ノーフォーク・ジャケット(NORFOLK JACKET)
アメリカのスポーツ・ジャケットのルーツ
最初のアメリカ人のスポーツ・ジャケットは、ノーフォーク・ジャケットだといわれ、白いフラノのズボンと小意気なカンカン帽を組合せたノーフォーク・ジャケットは、最も通俗的な行楽地でも通用する夏のスタイルでした。
その起源は、遠く18世紀の英国にさかのぼります。当時、英国ではその居住地域に関連するカントリー・ジャケットを着用するのが男の慣習でした。ノーフォークは、ノーフォーク地方の男たちに着られていたノーフォーク公爵型のハンティング・スーツ(狩猟服)からとったもので初期にはバックベルトではなく、腰全体に回したオールラウンド・ベルトも用いられていました。
その後、アメリカ南部の優雅な避寒地では、膝下を尾錠つきの細帯で留めた替ニッカボッカーとの組合せが大流行し、特にゴルフ場や射撃場では、10人のうち9人までが、このスタイルでした。「スポーツ・ジャケット」とか「スポーツ・コート」という用語がまだ使われていなかった当時の最も裕福なアメリカの男達が、ノーフォーク・スーツと替ニッカボッカーでさまざまな組合せを楽しんでいた様です。

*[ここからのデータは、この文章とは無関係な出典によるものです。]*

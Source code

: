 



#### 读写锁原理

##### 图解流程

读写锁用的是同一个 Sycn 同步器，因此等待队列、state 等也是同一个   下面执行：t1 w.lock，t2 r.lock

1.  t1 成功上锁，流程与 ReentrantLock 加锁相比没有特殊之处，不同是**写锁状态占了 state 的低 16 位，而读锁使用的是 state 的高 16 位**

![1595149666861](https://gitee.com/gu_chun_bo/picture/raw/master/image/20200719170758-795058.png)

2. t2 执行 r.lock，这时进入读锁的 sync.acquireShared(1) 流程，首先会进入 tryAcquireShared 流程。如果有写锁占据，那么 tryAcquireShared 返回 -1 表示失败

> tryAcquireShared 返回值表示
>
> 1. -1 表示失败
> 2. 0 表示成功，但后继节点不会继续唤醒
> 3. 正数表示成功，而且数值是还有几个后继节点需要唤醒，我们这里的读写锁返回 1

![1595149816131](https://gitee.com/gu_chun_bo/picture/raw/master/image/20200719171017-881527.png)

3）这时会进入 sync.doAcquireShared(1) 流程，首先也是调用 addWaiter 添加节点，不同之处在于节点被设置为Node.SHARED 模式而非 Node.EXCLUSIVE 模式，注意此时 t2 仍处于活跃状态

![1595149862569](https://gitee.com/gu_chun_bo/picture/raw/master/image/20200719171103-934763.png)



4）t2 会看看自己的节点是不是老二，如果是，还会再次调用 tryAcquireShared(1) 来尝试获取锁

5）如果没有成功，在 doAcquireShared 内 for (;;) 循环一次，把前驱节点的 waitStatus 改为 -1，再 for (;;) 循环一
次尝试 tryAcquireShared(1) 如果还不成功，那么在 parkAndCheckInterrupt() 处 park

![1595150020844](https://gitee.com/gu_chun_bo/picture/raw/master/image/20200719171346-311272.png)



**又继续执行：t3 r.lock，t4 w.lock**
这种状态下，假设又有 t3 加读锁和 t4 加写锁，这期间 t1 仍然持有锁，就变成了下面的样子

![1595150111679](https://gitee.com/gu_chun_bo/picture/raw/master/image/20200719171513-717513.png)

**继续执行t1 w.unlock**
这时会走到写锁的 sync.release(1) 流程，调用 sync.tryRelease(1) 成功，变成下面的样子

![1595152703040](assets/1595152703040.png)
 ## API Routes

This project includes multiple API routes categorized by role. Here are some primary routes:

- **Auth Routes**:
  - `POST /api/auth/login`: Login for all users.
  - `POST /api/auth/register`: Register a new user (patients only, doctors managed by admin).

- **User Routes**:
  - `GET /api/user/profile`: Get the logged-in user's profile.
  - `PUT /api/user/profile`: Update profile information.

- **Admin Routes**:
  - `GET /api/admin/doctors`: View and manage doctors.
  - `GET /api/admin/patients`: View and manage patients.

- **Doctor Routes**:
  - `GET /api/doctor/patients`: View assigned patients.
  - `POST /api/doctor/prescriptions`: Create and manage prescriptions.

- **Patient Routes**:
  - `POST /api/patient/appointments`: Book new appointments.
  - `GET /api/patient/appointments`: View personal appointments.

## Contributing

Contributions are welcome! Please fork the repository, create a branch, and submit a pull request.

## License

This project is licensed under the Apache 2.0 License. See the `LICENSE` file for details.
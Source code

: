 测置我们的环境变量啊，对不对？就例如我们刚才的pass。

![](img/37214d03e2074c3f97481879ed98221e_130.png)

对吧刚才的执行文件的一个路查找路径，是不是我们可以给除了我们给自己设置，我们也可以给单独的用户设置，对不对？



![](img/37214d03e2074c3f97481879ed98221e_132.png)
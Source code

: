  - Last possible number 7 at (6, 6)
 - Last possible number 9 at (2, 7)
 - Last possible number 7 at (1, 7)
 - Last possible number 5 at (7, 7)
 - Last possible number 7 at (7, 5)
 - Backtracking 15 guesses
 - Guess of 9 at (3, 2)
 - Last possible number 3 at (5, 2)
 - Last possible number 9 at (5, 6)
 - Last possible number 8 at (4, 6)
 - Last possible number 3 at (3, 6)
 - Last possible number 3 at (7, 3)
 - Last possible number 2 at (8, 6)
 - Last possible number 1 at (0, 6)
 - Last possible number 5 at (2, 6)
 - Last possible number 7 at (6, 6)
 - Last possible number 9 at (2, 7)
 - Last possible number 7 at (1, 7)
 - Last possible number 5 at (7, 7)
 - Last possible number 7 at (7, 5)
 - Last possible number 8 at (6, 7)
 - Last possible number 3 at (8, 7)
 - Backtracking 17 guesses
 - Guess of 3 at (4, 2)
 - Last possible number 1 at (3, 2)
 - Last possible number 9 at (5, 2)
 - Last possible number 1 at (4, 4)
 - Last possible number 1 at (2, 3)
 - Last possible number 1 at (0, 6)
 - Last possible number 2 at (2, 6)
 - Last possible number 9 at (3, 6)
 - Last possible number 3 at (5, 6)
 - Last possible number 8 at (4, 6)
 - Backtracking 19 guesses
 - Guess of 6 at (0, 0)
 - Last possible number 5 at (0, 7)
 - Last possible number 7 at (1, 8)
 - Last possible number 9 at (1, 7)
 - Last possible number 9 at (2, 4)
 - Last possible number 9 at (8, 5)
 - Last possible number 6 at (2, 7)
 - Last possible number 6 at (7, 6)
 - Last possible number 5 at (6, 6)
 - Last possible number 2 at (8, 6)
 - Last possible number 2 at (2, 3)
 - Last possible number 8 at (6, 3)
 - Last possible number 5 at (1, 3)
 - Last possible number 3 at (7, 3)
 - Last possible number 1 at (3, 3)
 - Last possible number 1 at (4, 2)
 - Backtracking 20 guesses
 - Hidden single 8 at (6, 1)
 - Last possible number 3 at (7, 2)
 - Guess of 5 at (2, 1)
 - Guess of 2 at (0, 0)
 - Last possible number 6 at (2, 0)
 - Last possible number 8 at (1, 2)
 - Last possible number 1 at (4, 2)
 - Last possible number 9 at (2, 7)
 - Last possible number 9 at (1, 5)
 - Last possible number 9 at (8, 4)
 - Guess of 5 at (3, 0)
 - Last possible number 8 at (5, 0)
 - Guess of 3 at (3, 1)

1920年代の中期には、ノーフォーク・ジャケットの流行は上流社会の成人層の間にはもうなくなっていましたが、服装意識の強い大学生はそれがスーツとして同じようにセパレーツのスポーツ・ジャケットとしても着られることを発見していました。いずれにしても、ハリス・ツィードがノーフォークに魅力を加え、ついにスポーツ・ジャケットという考え方で着られるようになり、持ち衣装のひとつとなっていきました。
アイビーリーガーに流行
1930年代には、プリンストン大学のような流行に鋭感な大学のヤング・ファッションの動きを鋭く察知した人達は、ハリス・ツィードのノーフォーク・ジャケットが数は少ないけれど確実な売れ筋になるはずだと注目していました。ニューヘブンの小売業者(J.PRESS)は、最近のどのシーズンよりもノーフォークが売れると考え、このスタイル的特徴がスーツにも替上着にも通用するセールス・ポイントになると注目し、結果的には驚くほどの流行となっていきました。
日本での変遷
日本に目を向けると1960年代からのVANをはじめとするアイビーブームには、秋冬の定番スポーツ・ジャケットとしてMEN’S CLUBなどの雑誌に必ず登場しています。しかし、1975年頃にはノーフォーク・ジャケットを購入する人が少なくなっていきました。けっして人気がなかった訳ではないのですが、ツィードの魅力的な部分より個性的なデザインが着こなしを難しくしていた為です。現在でも一部の愛好家を中心に着られているジャケットとして根強い人気はあります。
信濃屋のノーフォーク・ジャケット
当社でも1990年代後半からオリジナルでハリス・ツィードやコーデュロイを使用したことや春夏には麻素材で作製したことが何度かあります。今回はお客様のご要望もあり、約5年振りにライトウェイトのツィードで提案しました。